Start by drinking coffee, good cofffee, hot coffee, mmmm. Sorry got distracted there for a minute.

1)  Write an email to your ex-spouse, in a foreign language that you no longer speak well, just to keep up some good will in case s/he wins the lottery.

2)  Re-organize everything, shelves, closets, your life’s priorities.

3)  Take the last few of whatever random vitamins or supplements that have been occupying precious shelf space for, ahhemm, years. Complete project number 2 first and you will be sure not to do anything dangerous. Also, read labels for side-effects and interactions. Caution: never proceed directly to project number 1, wait at least 3 hours. Also, make sure you have consumed food, not just several cups of coffee before beginning.

4)   Floss. Yeah, right.

5)   Find a recipe which will use up your entire dessicated and long avoided supplies of odd food items like dried coconut powder, tamarind pulp or brewer’s yeast (or combines them all like a chef version of Jekyl and Hyde, then serve the concoction to your significant other). Oops, coconut powder was moldy, definitely don’t serve to your beloved.

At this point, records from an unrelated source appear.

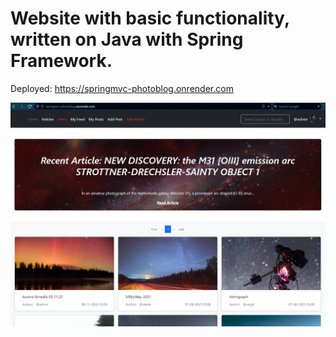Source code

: # Website with basic functionality, written on Java with Spring Framework.

Deployed:
https://springmvc-photoblog.onrender.com

![Home Page Screenshot](https://github.com/malib00/SpringMVC-blog-/blob/master/Screenshot.jpg?raw=true)
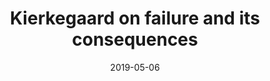 ---
title: Kierkegaard on failure and its consequences
date: 2019-05-06
quote: '…when the ambitious man whose slogan is “Either Caesar or nothing” does not get to be Caesar, he despairs over it. But this also means something else: precisely because he did not get to be Caesar, he now cannot bear to be himself - Søren Kierkegaard'
collection: Quote
collections: Quotes
tags: ['Life']
---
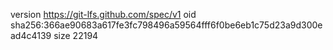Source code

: version https://git-lfs.github.com/spec/v1
oid sha256:366ae90683a617fe3fc798496a59564fff6f0be6eb1c75d23a9d300ead4c4139
size 22194
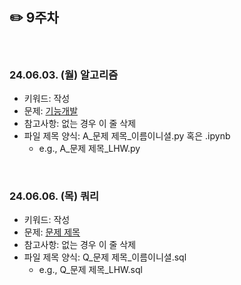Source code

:## ✏️ 9주차

</br>

### 24.06.03. (월) 알고리즘
- 키워드: 작성
- 문제: [기능개발](https://school.programmers.co.kr/learn/courses/30/lessons/42586)
- 참고사항: 없는 경우 이 줄 삭제
- 파일 제목 양식: A_문제 제목_이름이니셜.py 혹은 .ipynb
  - e.g., A_문제 제목_LHW.py


</br>

### 24.06.06. (목) 쿼리
- 키워드: 작성
- 문제: [문제 제목](링크)
- 참고사항: 없는 경우 이 줄 삭제
- 파일 제목 양식: Q_문제 제목_이름이니셜.sql
  - e.g., Q_문제 제목_LHW.sql

</br>

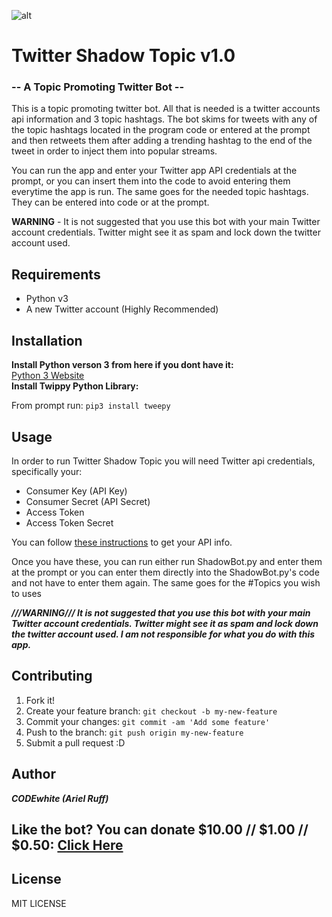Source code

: ![alt](http://i68.tinypic.com/sn11xx.jpg)
# Twitter Shadow Topic v1.0
### -- A Topic Promoting Twitter Bot --
This is a topic promoting twitter bot. All that is needed is a twitter accounts
api information and 3 topic hashtags. The bot skims for tweets with any of the topic hashtags located
in the program code or entered at the prompt and then retweets them after adding a trending hashtag to the end of
the tweet in order to inject them into popular streams.

 You can run the app and enter your Twitter app API credentials at the prompt, or you can
insert them into the code to avoid entering them everytime the app is run. The same goes
for the needed topic hashtags. They can be entered into code or at the prompt.

**WARNING** - It is not suggested that you use this bot with your main
Twitter account credentials. Twitter might see it as spam and lock down
the twitter account used.
## Requirements
* Python v3
* A new Twitter account (Highly Recommended)
## Installation
**Install Python verson 3 from here if you dont have it:**<br>
[Python 3 Website](https://www.python.org/)<br>
**Install Twippy Python Library:**<br>

From prompt run: `pip3 install tweepy`

## Usage
In order to run Twitter Shadow Topic you will need Twitter api credentials, specifically your:
* Consumer Key (API Key)
* Consumer Secret (API Secret)
* Access Token
* Access Token Secret <br>

You can follow [these instructions](https://legacy-help.pro.photo/twitter-api-credentials/) to get your API info.<br>

Once you have these, you can run either run ShadowBot.py and enter them at the prompt or you can enter them directly into the ShadowBot.py's code and not have to enter them again. The same goes for the #Topics you wish to uses

***///WARNING/// It is not suggested that you use this bot with your main
Twitter account credentials. Twitter might see it as spam and lock down
the twitter account used. I am not responsible for what you do with this app.***

## Contributing
1. Fork it!
2. Create your feature branch: `git checkout -b my-new-feature`
3. Commit your changes: `git commit -am 'Add some feature'`
4. Push to the branch: `git push origin my-new-feature`
5. Submit a pull request :D

## Author
***CODEwhite (Ariel Ruff)***

## Like the bot? You can donate $10.00 // $1.00 // $0.50: [Click Here](https://www.paypal.com/cgi-bin/webscr?cmd=_donations&business=TAMRYSD7ZZ2BY&lc=US&item_name=AR%20Modern%20Designs&item_number=GTheme_BI&currency_code=USD&bn=PP%2dDonationsBF%3abtn_donateCC_LG%2egif%3aNonHosted "Click Here") ##

## License
MIT LICENSE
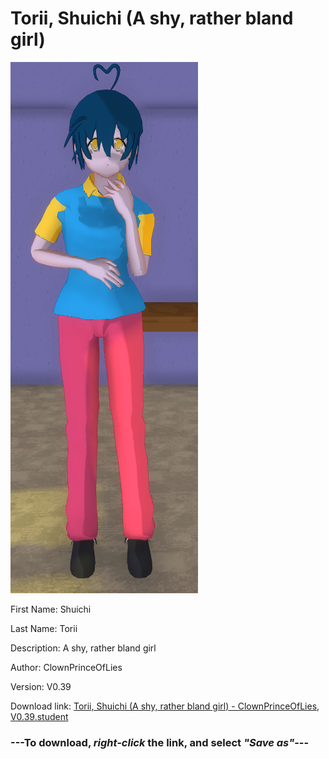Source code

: # Torii, Shuichi (A shy, rather bland girl)

<img src = "https://raw.githubusercontent.com/Arbiter1223/Daigaku-Gurashi-Custom-Students/master/Students/Files/Torii%2C%20Shuichi%20(A%20shy%2C%20rather%20bland%20girl).png">

First Name: Shuichi

Last Name: Torii

Description: A shy, rather bland girl

Author: ClownPrinceOfLies

Version: V0.39

Download link: <a href="https://raw.githubusercontent.com/Arbiter1223/Daigaku-Gurashi-Custom-Students/master/Students/Files/Torii%2C%20Shuichi%20(A%20shy%2C%20rather%20bland%20girl)%20-%20ClownPrinceOfLies%2C%20V0.39.student">Torii, Shuichi (A shy, rather bland girl) - ClownPrinceOfLies, V0.39.student</a>

### ---**To download, _right-click_ the link, and select _"Save as"_**---
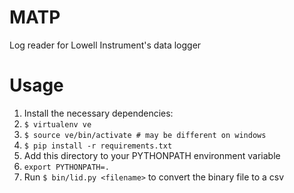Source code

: # MATP

Log reader for Lowell Instrument's data logger

# Usage

1. Install the necessary dependencies:
  1. `$ virtualenv ve`
  2. `$ source ve/bin/activate # may be different on windows`
  3. `$ pip install -r requirements.txt`
2. Add this directory to your PYTHONPATH environment variable
  1. `export PYTHONPATH=.`
3. Run `$ bin/lid.py <filename>` to convert the binary file to a csv
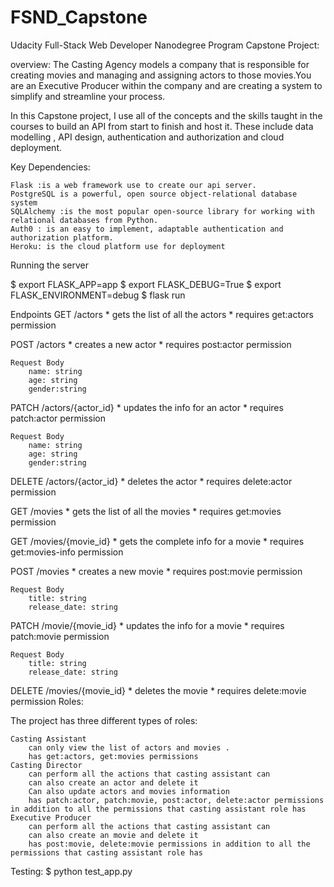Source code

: # FSND_Capstone

Udacity Full-Stack Web Developer Nanodegree Program Capstone Project:

overview: The Casting Agency models a company that is responsible for creating movies and managing and assigning actors to those movies.You are an Executive Producer within the company and are creating a system to simplify and streamline your process.

In this Capstone project, I use all of the concepts and the skills taught in the courses to build an API from start to finish and host it. These include data modelling , API design, authentication and authorization and cloud deployment.

Key Dependencies:

    Flask :is a web framework use to create our api server.
    PostgreSQL is a powerful, open source object-relational database system
    SQLAlchemy :is the most popular open-source library for working with relational databases from Python.
    Auth0 : is an easy to implement, adaptable authentication and authorization platform.
    Heroku: is the cloud platform use for deployment

Running the server

$ export FLASK_APP=app $ export FLASK_DEBUG=True $ export FLASK_ENVIRONMENT=debug $ flask run

Endpoints GET /actors * gets the list of all the actors * requires get:actors permission

POST /actors * creates a new actor * requires post:actor permission

    Request Body
        name: string
        age: string
        gender:string

PATCH /actors/{actor_id} * updates the info for an actor * requires patch:actor permission

    Request Body
        name: string
        age: string
        gender:string

DELETE /actors/{actor_id} * deletes the actor * requires delete:actor permission

GET /movies * gets the list of all the movies * requires get:movies permission

GET /movies/{movie_id} * gets the complete info for a movie * requires get:movies-info permission

POST /movies * creates a new movie * requires post:movie permission

    Request Body
        title: string
        release_date: string

PATCH /movie/{movie_id} * updates the info for a movie * requires patch:movie permission

    Request Body
        title: string
        release_date: string

DELETE /movies/{movie_id} * deletes the movie * requires delete:movie permission Roles:

The project has three different types of roles:

    Casting Assistant
        can only view the list of actors and movies .
        has get:actors, get:movies permissions
    Casting Director
        can perform all the actions that casting assistant can
        can also create an actor and delete it
        Can also update actors and movies information
        has patch:actor, patch:movie, post:actor, delete:actor permissions in addition to all the permissions that casting assistant role has
    Executive Producer
        can perform all the actions that casting assistant can
        can also create an movie and delete it
        has post:movie, delete:movie permissions in addition to all the permissions that casting assistant role has

Testing: $ python test_app.py
 
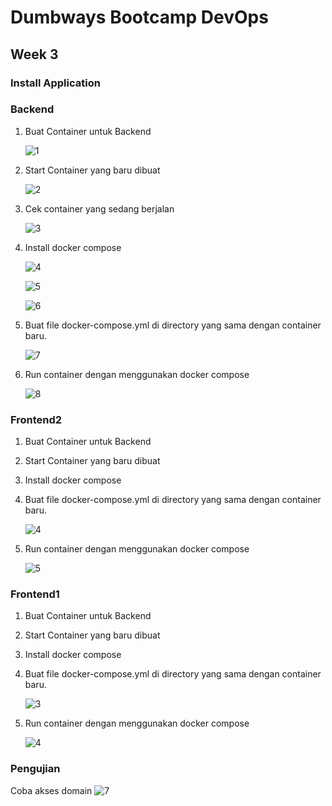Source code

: # Dumbways Bootcamp DevOps
## Week 3
### Install Application 

### Backend

1. Buat Container untuk Backend
   
   ![1]()

2. Start Container yang baru dibuat
   
    ![2]()

3. Cek container yang sedang berjalan
   
    ![3]()

4. Install docker compose
   
   ![4]()

   ![5]()

   ![6]()

5. Buat file docker-compose.yml di directory yang sama dengan container baru.
   
   ![7]()

6. Run container dengan menggunakan docker compose
   
   ![8]()

### Frontend2

1. Buat Container untuk Backend
2. Start Container yang baru dibuat
3. Install docker compose
4. Buat file docker-compose.yml di directory yang sama dengan container baru.
   
   ![4]()

5. Run container dengan menggunakan docker compose
   
   ![5]()

### Frontend1

1. Buat Container untuk Backend
2. Start Container yang baru dibuat
3. Install docker compose
4. Buat file docker-compose.yml di directory yang sama dengan container baru.
   
   ![3]()

5. Run container dengan menggunakan docker compose
   
   ![4]()

### Pengujian

Coba akses domain
    ![7]()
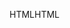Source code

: <span data-ttu-id="97e24-101">HTML</span><span class="sxs-lookup"><span data-stu-id="97e24-101">HTML</span></span>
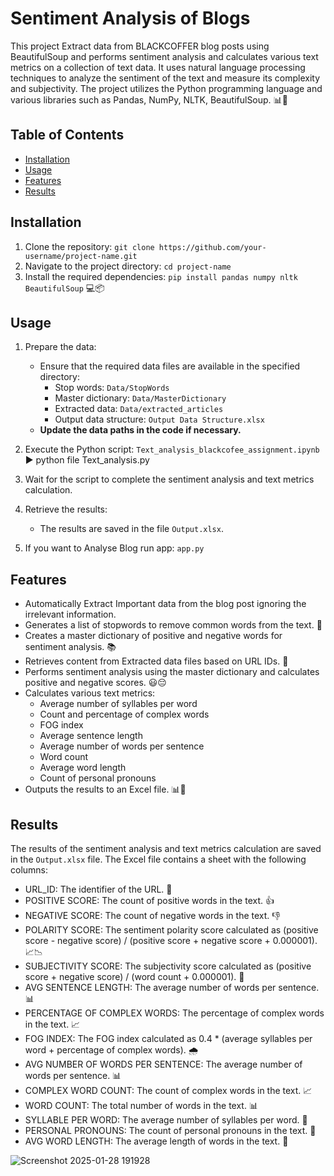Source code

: # Sentiment Analysis of Blogs

This project Extract data from BLACKCOFFER blog posts using BeautifulSoup and performs sentiment analysis and calculates various text metrics on a collection of text data. It uses natural language processing techniques to analyze the sentiment of the text and measure its complexity and subjectivity. The project utilizes the Python programming language and various libraries such as Pandas, NumPy, NLTK, BeautifulSoup. 📊📝

## Table of Contents

- [Installation](#installation)
- [Usage](#usage)
- [Features](#features)
- [Results](#results)

## Installation

1. Clone the repository: `git clone https://github.com/your-username/project-name.git`
2. Navigate to the project directory: `cd project-name`
3. Install the required dependencies: `pip install pandas numpy nltk BeautifulSoup` 💻📦

## Usage

1. Prepare the data:
   - Ensure that the required data files are available in the specified directory:
     - Stop words: `Data/StopWords`
     - Master dictionary: `Data/MasterDictionary`
     - Extracted data: `Data/extracted_articles`
     - Output data structure: `Output Data Structure.xlsx`
   - **Update the data paths in the code if necessary.**

2. Execute the Python script: `Text_analysis_blackcofee_assignment.ipynb` ▶️ python file Text_analysis.py

3. Wait for the script to complete the sentiment analysis and text metrics calculation.

4. Retrieve the results:
   - The results are saved in the file `Output.xlsx`.

5. If you want to Analyse Blog run app: `app.py`
## Features

- Automatically Extract Important data from the blog post ignoring the irrelevant information.
- Generates a list of stopwords to remove common words from the text. 🛑
- Creates a master dictionary of positive and negative words for sentiment analysis. 📚
- Retrieves content from Extracted data files based on URL IDs. 📂
- Performs sentiment analysis using the master dictionary and calculates positive and negative scores. 😃😔
- Calculates various text metrics:
  - Average number of syllables per word
  - Count and percentage of complex words
  - FOG index
  - Average sentence length
  - Average number of words per sentence
  - Word count
  - Average word length
  - Count of personal pronouns
- Outputs the results to an Excel file. 📊📝

## Results

The results of the sentiment analysis and text metrics calculation are saved in the `Output.xlsx` file. The Excel file contains a sheet with the following columns:

- URL_ID: The identifier of the URL. 🔗
- POSITIVE SCORE: The count of positive words in the text. 👍
- NEGATIVE SCORE: The count of negative words in the text. 👎
- POLARITY SCORE: The sentiment polarity score calculated as (positive score - negative score) / (positive score + negative score + 0.000001). 📈📉
- SUBJECTIVITY SCORE: The subjectivity score calculated as (positive score + negative score) / (word count + 0.000001). 📖
- AVG SENTENCE LENGTH: The average number of words per sentence. 📊
- PERCENTAGE OF COMPLEX WORDS: The percentage of complex words in the text. 📈
- FOG INDEX: The FOG index calculated as 0.4 * (average syllables per word + percentage of complex words). 🌧️
- AVG NUMBER OF WORDS PER SENTENCE: The average number of words per sentence. 📊
- COMPLEX WORD COUNT: The count of complex words in the text. 📈
- WORD COUNT: The total number of words in the text. 📊
- SYLLABLE PER WORD: The average number of syllables per word. 📏
- PERSONAL PRONOUNS: The count of personal pronouns in the text. 👥
- AVG WORD LENGTH: The average length of words in the text. 📏


![Screenshot 2025-01-28 191928](https://github.com/user-attachments/assets/a4319993-30fd-4a62-a42b-8fdd477cce3c)
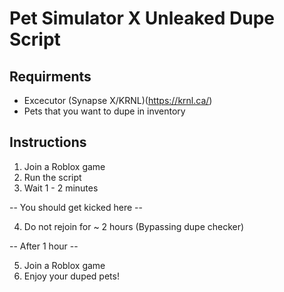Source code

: # Pet Simulator X Unleaked Dupe Script

## Requirments

- Excecutor (Synapse X/KRNL)(https://krnl.ca/)
- Pets that you want to dupe in inventory

## Instructions

1. Join a Roblox game
2. Run the script
3. Wait 1 - 2 minutes

-- You should get kicked here --

4. Do not rejoin for ~ 2 hours (Bypassing dupe checker)

-- After 1 hour --

5. Join a Roblox game
6. Enjoy your duped pets!
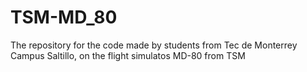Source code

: # TSM-MD_80
The repository for the code made by students from Tec de Monterrey Campus Saltillo, on the flight simulatos MD-80 from TSM
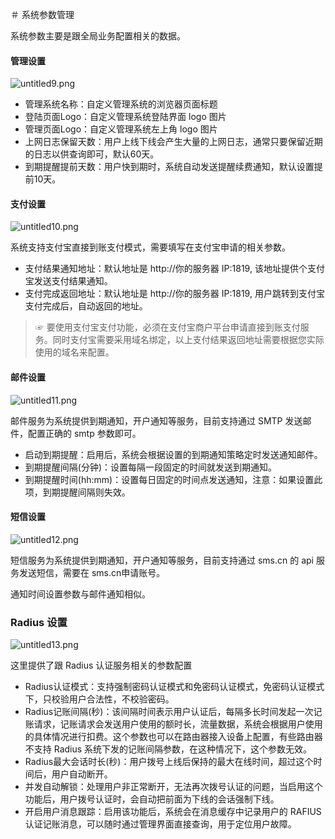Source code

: ＃ 系统参数管理

系统参数主要是跟全局业务配置相关的数据。

#### 管理设置

![untitled9.png](http://qnstatic.toughcloud.net/FmLFoUaGzy-S7gwqQ24-GWv1Q2Ue)

- 管理系统名称：自定义管理系统的浏览器页面标题
- 登陆页面Logo：自定义管理系统登陆界面 logo 图片
- 管理页面Logo：自定义管理系统左上角 logo 图片
- 上网日志保留天数：用户上线下线会产生大量的上网日志，通常只要保留近期的日志以供查询即可，默认60天。
- 到期提醒提前天数：用户快到期时，系统自动发送提醒续费通知，默认设置提前10天。

#### 支付设置

![untitled10.png](http://qnstatic.toughcloud.net/Fin1-fsZn_YZHLTXI92Kgsg4wxP2)

系统支持支付宝直接到账支付模式，需要填写在支付宝申请的相关参数。
- 支付结果通知地址：默认地址是 http://你的服务器 IP:1819, 该地址提供个支付宝发送支付结果通知。
- 支付完成返回地址：默认地址是 http://你的服务器 IP:1819, 用户跳转到支付宝支付完成后，自动返回的地址。

> ☞ 要使用支付宝支付功能，必须在支付宝商户平台申请直接到账支付服务。同时支付宝需要采用域名绑定，以上支付结果返回地址需要根据您实际使用的域名来配置。

#### 邮件设置

![untitled11.png](http://qnstatic.toughcloud.net/FqFvDqjeLG4gg9g-N5SsNukp7_2U)

邮件服务为系统提供到期通知，开户通知等服务，目前支持通过 SMTP 发送邮件，配置正确的 smtp 参数即可。
- 启动到期提醒：启用后，系统会根据设置的到期通知策略定时发送通知邮件。
- 到期提醒间隔(分钟)：设置每隔一段固定的时间就发送到期通知。
- 到期提醒时间(hh:mm)：设置每日固定的时间点发送通知，注意：如果设置此项，到期提醒间隔则失效。

#### 短信设置

![untitled12.png](http://qnstatic.toughcloud.net/Fk4b256ikLZ9QUQfREIG6ga74R_p)

短信服务为系统提供到期通知，开户通知等服务，目前支持通过 sms.cn 的 api 服务发送短信，需要在 sms.cn申请账号。

通知时间设置参数与邮件通知相似。

### Radius 设置

![untitled13.png](http://qnstatic.toughcloud.net/FuOfrXqoCxTItvoDAvhepV1m0gwB)


这里提供了跟 Radius 认证服务相关的参数配置
- Radius认证模式：支持强制密码认证模式和免密码认证模式，免密码认证模式下，只校验用户合法性，不校验密码。
- Radius记账间隔(秒)：该间隔时间表示用户认证后，每隔多长时间发起一次记账请求，记账请求会发送用户使用的额时长，流量数据，系统会根据用户使用的具体情况进行扣费。这个参数也可以在路由器接入设备上配置，有些路由器不支持 Radius 系统下发的记账间隔参数，在这种情况下，这个参数无效。
- Radius最大会话时长(秒)：用户拨号上线后保持的最大在线时间，超过这个时间后，用户自动断开。
- 并发自动解锁：处理用户非正常断开，无法再次拨号认证的问题，当启用这个功能后，用户拨号认证时，会自动把前面为下线的会话强制下线。
- 开启用户消息跟踪：启用该功能后，系统会在消息缓存中记录用户的 RAFIUS 认证记账消息，可以随时通过管理界面直接查询，用于定位用户故障。




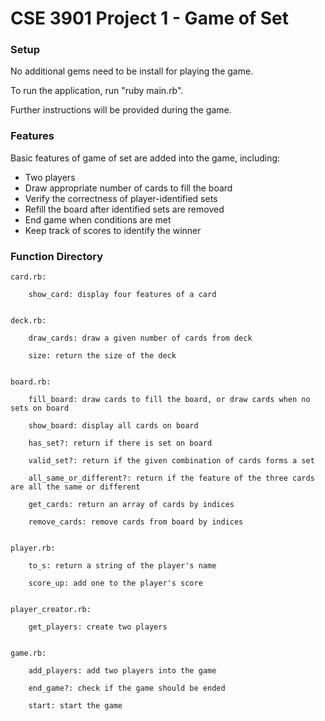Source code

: # CSE 3901 Project 1 - Game of Set

### Setup

No additional gems need to be install for playing the game.

To run the application, run "ruby main.rb".

Further instructions will be provided during the game.

### Features

Basic features of game of set are added into the game, including:

- Two players
- Draw appropriate number of cards to fill the board
- Verify the correctness of player-identified sets
- Refill the board after identified sets are removed
- End game when conditions are met
- Keep track of scores to identify the winner

### Function Directory

    card.rb:

        show_card: display four features of a card


    deck.rb:

        draw_cards: draw a given number of cards from deck

        size: return the size of the deck


    board.rb:

        fill_board: draw cards to fill the board, or draw cards when no sets on board

        show_board: display all cards on board

        has_set?: return if there is set on board

        valid_set?: return if the given combination of cards forms a set

        all_same_or_different?: return if the feature of the three cards are all the same or different

        get_cards: return an array of cards by indices

        remove_cards: remove cards from board by indices


    player.rb:

        to_s: return a string of the player's name

        score_up: add one to the player's score


    player_creator.rb:

        get_players: create two players


    game.rb:

        add_players: add two players into the game

        end_game?: check if the game should be ended

        start: start the game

6)  Research the effects of an overdose of apple cider vinegar pills at the earliest onset of dizziness.

7)  Spend quality time with your pet, they are as bored as you are today and probably irritated that you have been re-organizing everything. See how annoyed she looks.

see how annoyed she looks

8)  Whatever you do, DON’T read any self-help books, otherwise you might end up crazy like the mom in American Beauty. You can read self-help books on sunny days, cloudy days even, but never on rainy days. If you feel compelled to learn something get your car manual out and find the page with the instructions on how to change the clock, copy it and clip it to the front of the manual. Maybe the next time daylight savings changes you will spend less time fumbling with the buttons convincing yourself that you remember how to change it.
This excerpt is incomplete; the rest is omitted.